> _TASK_: Line by line, set down the records below from the first line through the line containing "#### Labels". Omit the pictures.

^^^^

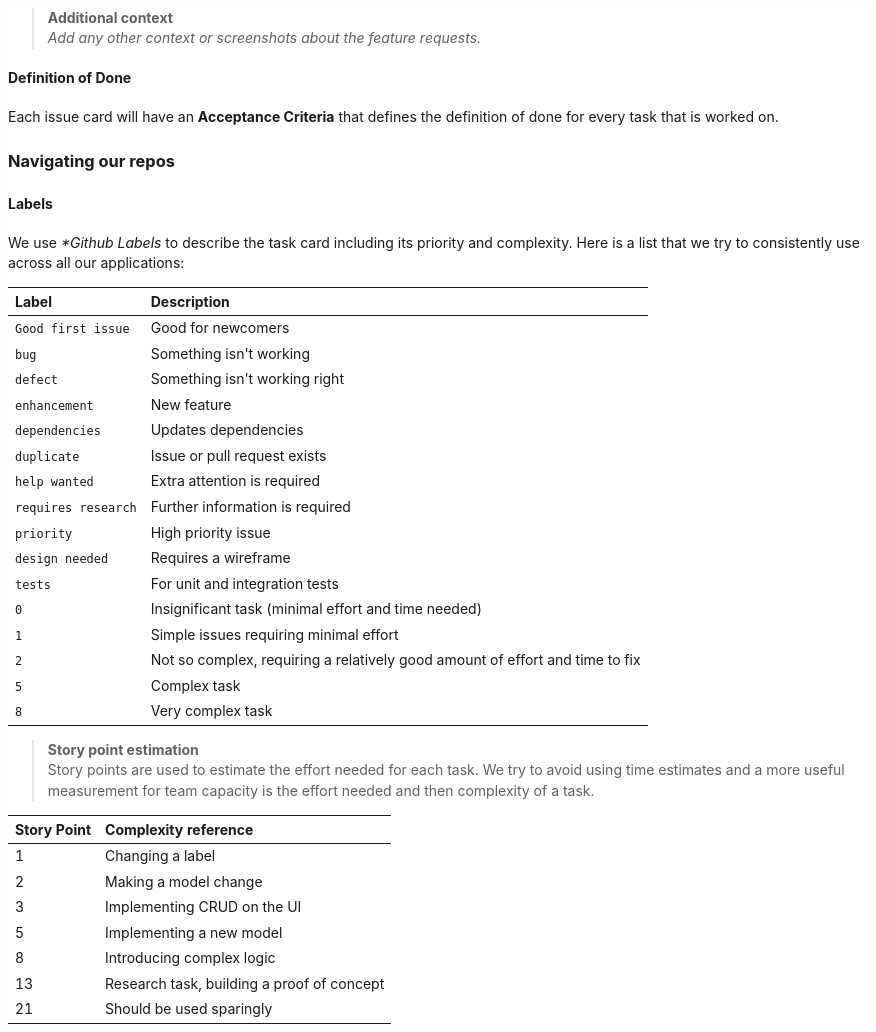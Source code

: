 > **Additional context**  
> _Add any other context or screenshots about the feature requests._

#### Definition of Done

Each issue card will have an **Acceptance Criteria** that defines the definition of done for every task that is worked on.

### Navigating our repos

#### Labels

We use _\*Github Labels_ to describe the task card including its priority and complexity. Here is a list that we try to consistently use across all our applications:

| Label | Description |
| :--- | :--- |
| `Good first issue` | Good for newcomers |
| `bug` | Something isn't working |
| `defect` | Something isn't working right |
| `enhancement` | New feature |
| `dependencies` | Updates dependencies |
| `duplicate` | Issue or pull request exists |
| `help wanted` | Extra attention is required |
| `requires research` | Further information is required |
| `priority` | High priority issue |
| `design needed` | Requires a wireframe |
| `tests` | For unit and integration tests |
| `0` | Insignificant task \(minimal effort and time needed\) |
| `1` | Simple issues requiring minimal effort |
| `2` | Not so complex, requiring a relatively good amount of effort and time to fix |
| `5` | Complex task |
| `8` | Very complex task |

> **Story point estimation**  
> Story points are used to estimate the effort needed for each task. We try to avoid using time estimates and a more useful measurement for team capacity is the effort needed and then complexity of a task.

| Story Point | Complexity reference |
| :--- | :--- |
| 1 | Changing a label |
| 2 | Making a model change |
| 3 | Implementing CRUD on the UI |
| 5 | Implementing a new model |
| 8 | Introducing complex logic |
| 13 | Research task, building a proof of concept |
| 21 | Should be used sparingly |
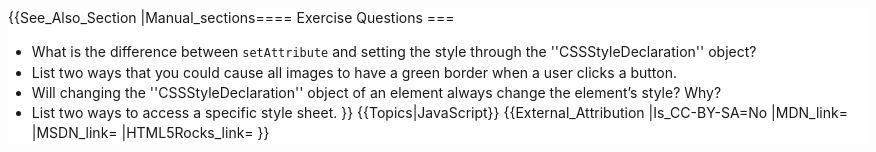 {{See_Also_Section
|Manual_sections==== Exercise Questions ===
 
* What is the difference between <code>setAttribute</code> and setting the style through the ''CSSStyleDeclaration'' object?
* List two ways that you could cause all images to have a green border when a user clicks a button.
* Will changing the ''CSSStyleDeclaration'' object of an element always change the element’s style?  Why?
* List two ways to access a specific style sheet.
}}
{{Topics|JavaScript}}
{{External_Attribution
|Is_CC-BY-SA=No
|MDN_link=
|MSDN_link=
|HTML5Rocks_link=
}}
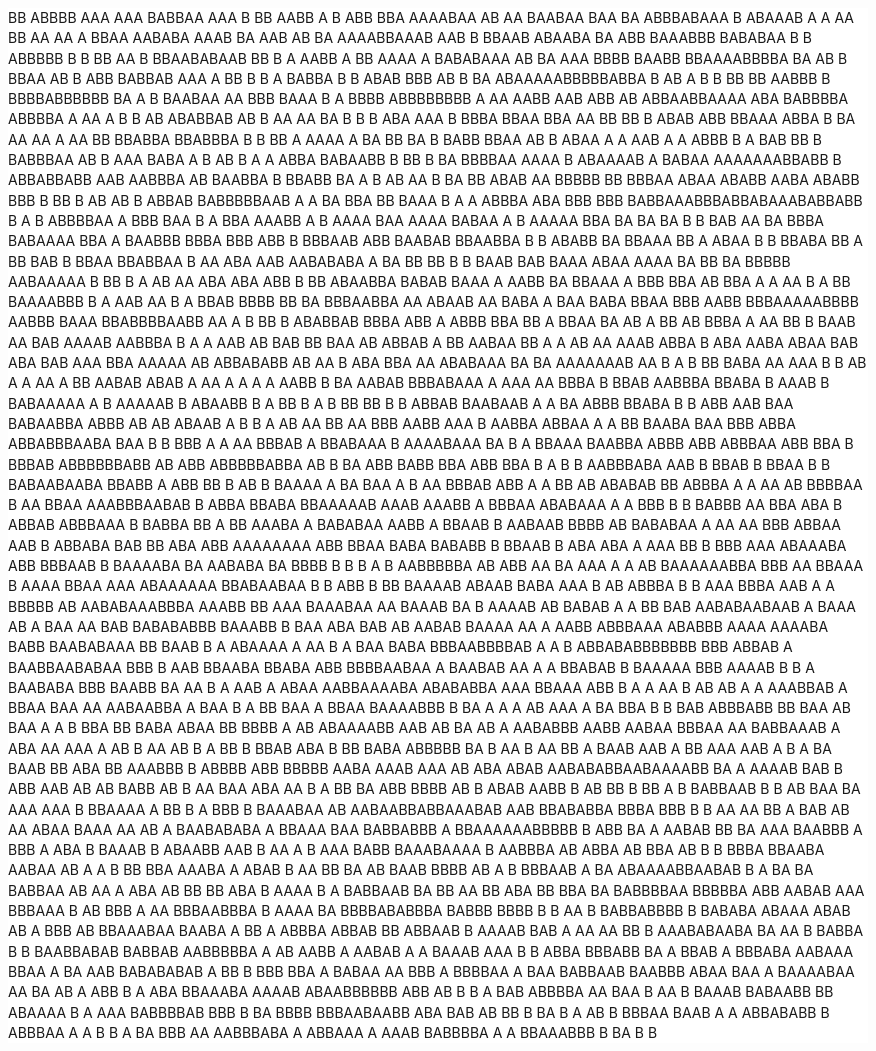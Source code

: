 BB ABBBB AAA AAA  BABBAA AAA B BB AABB A  B  ABB BBA AAAABAA AB AA   BAABAA  BAA BA ABBBABAAA B ABAAAB  A   A AA BB AA AA A BBAA AABABA AAAB BA AAB AB  BA AAAABBAAAB  AAB B BBAAB ABAABA BA ABB BAAABBB BABABAA   B B ABBBBB  B B  BB AA B   BBAABABAAB BB B A AABB A BB AAAA A BABABAAA   AB BA     AAA BBBB BAABB   BBAAAABBBBA  BA AB B BBAA AB  B  ABB BABBAB AAA  A BB   B B A BABBA B B ABAB BBB AB     B BA  ABAAAAABBBBBABBA   B AB  A B  B BB  BB AABBB  B BBBBABBBBBB  BA A B     BAABAA    AA  BBB   BAAA B A BBBB ABBBBBBBB A AA AABB  AAB ABB  AB  ABBAABBAAAA ABA BABBBBA   ABBBBA  A AA A B  B AB ABABBAB AB   B AA  AA  BA  B  B B ABA AAA B BBBA  BBAA   BBA AA BB BB B ABAB  ABB BBAAA ABBA B BA AA     AA A  AA BB BBABBA BBABBBA B  B  BB A  AAAA A BA BB BA B  BABB BBAA AB B ABAA A A  AAB A A ABBB   B A  BAB  BB  B BABBBAA AB B  AAA BABA A  B  AB B A  A  ABBA BABAABB  B BB B  BA  BBBBAA AAAA B ABAAAAB A BABAA AAAAAAABBABB B ABBABBABB  AAB AABBBA AB BAABBA  B BBABB BA A B  AB AA B BA   BB    ABAB  AA BBBBB    BB BBBAA  ABAA ABABB AABA  ABABB BBB B    BB B AB   AB B   ABBAB BABBBBBAAB A  A    BA BBA BB  BAAA  B A A ABBBA  ABA BBB BBB   BABBAAABBBABBABAAABABBABB B A B ABBBBAA A   BBB BAA B  A BBA AAABB A B AAAA  BAA AAAA BABAA A B AAAAA BBA BA BA BA  B   B BAB  AA BA   BBBA BABAAAA BBA A  BAABBB  BBBA  BBB ABB  B BBBAAB ABB BAABAB  BBAABBA   B B ABABB BA BBAAA    BB     A  ABAA B  B  BBABA    BB A BB BAB B  BBAA BBABBAA B AA  ABA AAB AABABABA A BA BB BB B B BAAB BAB  BAAA  ABAA AAAA    BA BB BA BBBBB AABAAAAA  B  BB B A AB AA  ABA  ABA ABB B BB ABAABBA  BABAB BAAA   A AABB  BA   BBAAA  A  BBB BBA AB  BBA  A A AA B A BB  BAAAABBB   B A AAB AA  B  A BBAB BBBB BB  BA  BBBAABBA AA ABAAB  AA BABA A      BAA   BABA   BBAA BBB  AABB  BBBAAAAABBBB AABBB BAAA BBABBBBAABB AA A  B BB  B ABABBAB BBBA ABB A ABBB  BBA BB  A BBAA BA  AB  A  BB AB  BBBA A AA BB B BAAB AA BAB    AAAAB      AABBBA    B A A AAB AB BAB BB BAA AB ABBAB  A BB AABAA BB A A AB AA AAAB  ABBA  B   ABA  AABA ABAA BAB  ABA BAB AAA BBA AAAAA  AB ABBABABB AB AA B ABA  BBA AA ABABAAA BA BA AAAAAAAB  AA  B A  B   BB  BABA   AA AAA B B  AB  A A  AA A BB    AABAB ABAB A AA  A A A A  AABB B BA AABAB  BBBABAAA A AAA AA  BBBA  B BBAB AABBBA BBABA B AAAB B  BABAAAAA A B AAAAAB B ABAABB B A BB  B A  B BB BB  B  B  ABBAB  BAABAAB  A A BA ABBB BBABA  B  B  ABB AAB BAA   BABAABBA ABBB AB  AB ABAAB A B     B A  AB  AA  BB  AA BBB  AABB AAA B    AABBA   ABBAA A A  BB BAABA BAA BBB  ABBA ABBABBBAABA  BAA B B BBB A A  AA BBBAB  A BBABAAA  B AAAABAAA BA B   A BBAAA  BAABBA   ABBB  ABB ABBBAA  ABB BBA   B BBBAB ABBBBBBABB AB ABB ABBBBBABBA AB B BA ABB BABB BBA ABB BBA   B   A  B B AABBBABA AAB B  BBAB B  BBAA B  B  BABAABAABA BBABB A  ABB   BB B AB  B BAAAA   A  BA BAA A B    AA BBBAB ABB  A  A BB AB  ABABAB BB ABBBA A A AA    AB  BBBBAA B AA  BBAA  AAABBBAABAB B   ABBA BBABA BBAAAAAB AAAB AAABB A BBBAA ABABAAA A  A BBB B B   BABBB AA BBA ABA B ABBAB ABBBAAA  B    BABBA BB  A  BB AAABA A  BABABAA AABB A BBAAB  B  AABAAB BBBB AB BABABAA A AA AA BBB   ABBAA  AAB  B ABBABA BAB BB ABA ABB AAAAAAAA   ABB  BBAA  BABA BABABB B   BBAAB     B ABA ABA  A AAA   BB B  BBB  AAA ABAAABA ABB  BBBAAB    B  BAAAABA BA  AABABA  BA BBBB B  B  B  A B AABBBBBA AB ABB AA BA AAA A A   AB BAAAAAABBA BBB   AA BBAAA B  AAAA BBAA AAA ABAAAAAA  BBABAABAA B B ABB B BB BAAAAB  ABAAB BABA AAA B AB ABBBA    B B   AAA  BBBA AAB A A   BBBBB AB AABABAAABBBA AAABB    BB AAA BAAABAA AA BAAAB      BA B AAAAB AB BABAB A A    BB  BAB  AABABAABAAB A BAAA  AB A BAA AA BAB  BABABABBB BAAABB B  BAA ABA   BAB   AB AABAB BAAAA AA A  AABB  ABBBAAA ABABBB AAAA AAAABA BABB  BAABABAAA  BB BAAB  B   A ABAAAA A AA   B A BAA BABA BBBAABBBBAB A A B ABBABABBBBBBB BBB ABBAB A   BAABBAABABAA BBB B AAB  BBAABA BBABA ABB BBBBAABAA  A BAABAB AA A A BBABAB B BAAAAA BBB AAAAB  B B A BAABABA  BBB BAABB BA AA B A  AAB A ABAA   AABBAAAABA ABABABBA AAA  BBAAA ABB  B A A  AA   B AB AB A A  AAABBAB A BBAA BAA AA     AABAABBA A  BAA  B     A BB BAA A    BBAA  BAAAABBB B BA A A A  AB  AAA  A   BA BBA    B  B  BAB ABBBABB BB BAA    AB BAA A A B BBA BB BABA  ABAA BB BBBB  A  AB ABAAAABB AAB AB BA AB  A  AABABBB AABB AABAA  BBBAA AA BABBAAAB A ABA AA AAA A AB  B AA AB  B   A BB B BBAB ABA B BB BABA ABBBBB BA B    AA B    AA BB    A   BAAB  AAB A BB AAA AAB A   B A BA BAAB BB ABA BB   AAABBB B  ABBBB ABB BBBBB AABA AAAB AAA AB     ABA ABAB  AABABABBAABAAAABB BA A  AAAAB  BAB B ABB AAB AB  AB BABB  AB B AA  BAA ABA AA B    A BB BA ABB   BBBB  AB    B ABAB AABB B AB  BB  B BB A  B BABBAAB B   B   AB   BAA BA AAA  AAA B BBAAAA A     BB B A  BBB B  BAAABAA  AB AABAABBABBAAABAB  AAB BBABABBA  BBBA BBB B B   AA    AA BB A BAB AB  AA ABAA BAAA AA AB A BAABABABA   A BBAAA BAA BABBABBB A  BBAAAAAABBBBB  B ABB   BA  A  AABAB BB  BA AAA   BAABBB A  BBB A ABA  B  BAAAB  B  ABAABB AAB  B AA A  B  AAA BABB BAAABAAAA   B   AABBBA     AB  ABBA  AB BBA  AB   B B BBBA  BBAABA AABAA AB A  A B BB BBA AAABA A ABAB   B   AA BB  BA   AB  BAAB BBBB  AB A  B  BBBAAB  A BA ABAAAABBAABAB B A BA   BA BABBAA AB    AA A ABA  AB  BB  BB ABA B AAAA B  A BABBAAB BA BB AA BB ABA BB   BBA  BA BABBBBAA  BBBBBA ABB AABAB AAA  BBBAAA  B    AB BBB A AA BBBAABBBA B  AAAA   BA BBBBABABBBA BABBB BBBB  B  B AA  B BABBABBBB  B BABABA ABAAA  ABAB  AB A  BBB AB BBAAABAA BAABA A BB A   ABBBA ABBAB  BB ABBAAB B  AAAAB BAB  A AA  AA BB   B AAABABAABA BA AA  B   BABBA B  B  BAABBABAB  BABBAB AABBBBBA A AB AABB A AABAB  A A BAAAB  AAA B  B ABBA BBBABB  BA   A  BBAB A BBBABA AABAAA BBAA A  BA AAB BABABABAB  A BB B BBB BBA A  BABAA AA  BBB A BBBBAA A  BAA BABBAAB BAABBB   ABAA   BAA  A BAAAABAA  AA      BA AB A ABB  B  A  ABA BBAAABA AAAAB  ABAABBBBBB   ABB   AB   B B A  BAB  ABBBBA  AA BAA  B   AA B BAAAB BABAABB  BB ABAAAA    B A   AAA BABBBBAB  BBB B BA BBBB  BBBAABAABB ABA   BAB AB BB B BA B A  AB B BBBAA BAAB A   A ABBABABB  B  ABBBAA A A B  B A BA BBB AA  AABBBABA  A  ABBAAA  A AAAB BABBBBA A       A BBAAABBB B BA B B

^^^^

> _FINISHED TASK_:
Source code

: > **Additional context**  
> _Add any other context or screenshots about the feature requests._

#### Definition of Done

Each issue card will have an **Acceptance Criteria** that defines the definition of done for every task that is worked on.

### Navigating our repos

#### Labels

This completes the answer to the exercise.